ACTIVITY:
Reproduce the entries exactly. Omit none of them.

DATA TO EXAMINE:
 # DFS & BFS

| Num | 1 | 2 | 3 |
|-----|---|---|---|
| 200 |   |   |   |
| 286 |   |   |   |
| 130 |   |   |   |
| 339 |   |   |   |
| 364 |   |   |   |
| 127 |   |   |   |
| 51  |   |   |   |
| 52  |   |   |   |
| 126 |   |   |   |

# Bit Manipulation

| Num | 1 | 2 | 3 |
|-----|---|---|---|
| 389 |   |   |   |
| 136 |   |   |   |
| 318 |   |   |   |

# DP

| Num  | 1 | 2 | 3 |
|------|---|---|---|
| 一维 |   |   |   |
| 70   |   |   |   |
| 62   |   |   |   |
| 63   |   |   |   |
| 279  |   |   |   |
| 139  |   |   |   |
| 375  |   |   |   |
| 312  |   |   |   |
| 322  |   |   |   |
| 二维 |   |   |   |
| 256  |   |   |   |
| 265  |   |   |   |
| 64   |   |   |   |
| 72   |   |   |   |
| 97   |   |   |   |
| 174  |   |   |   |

TASK SOLUTION:
 # DFS & BFS

| Num | 1 | 2 | 3 |
|-----|---|---|---|
| 200 |   |   |   |
| 286 |   |   |   |
| 130 |   |   |   |
| 339 |   |   |   |
| 364 |   |   |   |
| 127 |   |   |   |
| 51  |   |   |   |
| 52  |   |   |   |
| 126 |   |   |   |

# Bit Manipulation

| Num | 1 | 2 | 3 |
|-----|---|---|---|
| 389 |   |   |   |
| 136 |   |   |   |
| 318 |   |   |   |

# DP

| Num  | 1 | 2 | 3 |
|------|---|---|---|
| 一维 |   |   |   |
| 70   |   |   |   |
| 62   |   |   |   |
| 63   |   |   |   |
| 279  |   |   |   |
| 139  |   |   |   |
| 375  |   |   |   |
| 312  |   |   |   |
| 322  |   |   |   |
| 二维 |   |   |   |
| 256  |   |   |   |
| 265  |   |   |   |
| 64   |   |   |   |
| 72   |   |   |   |
| 97   |   |   |   |
| 174  |   |   |   |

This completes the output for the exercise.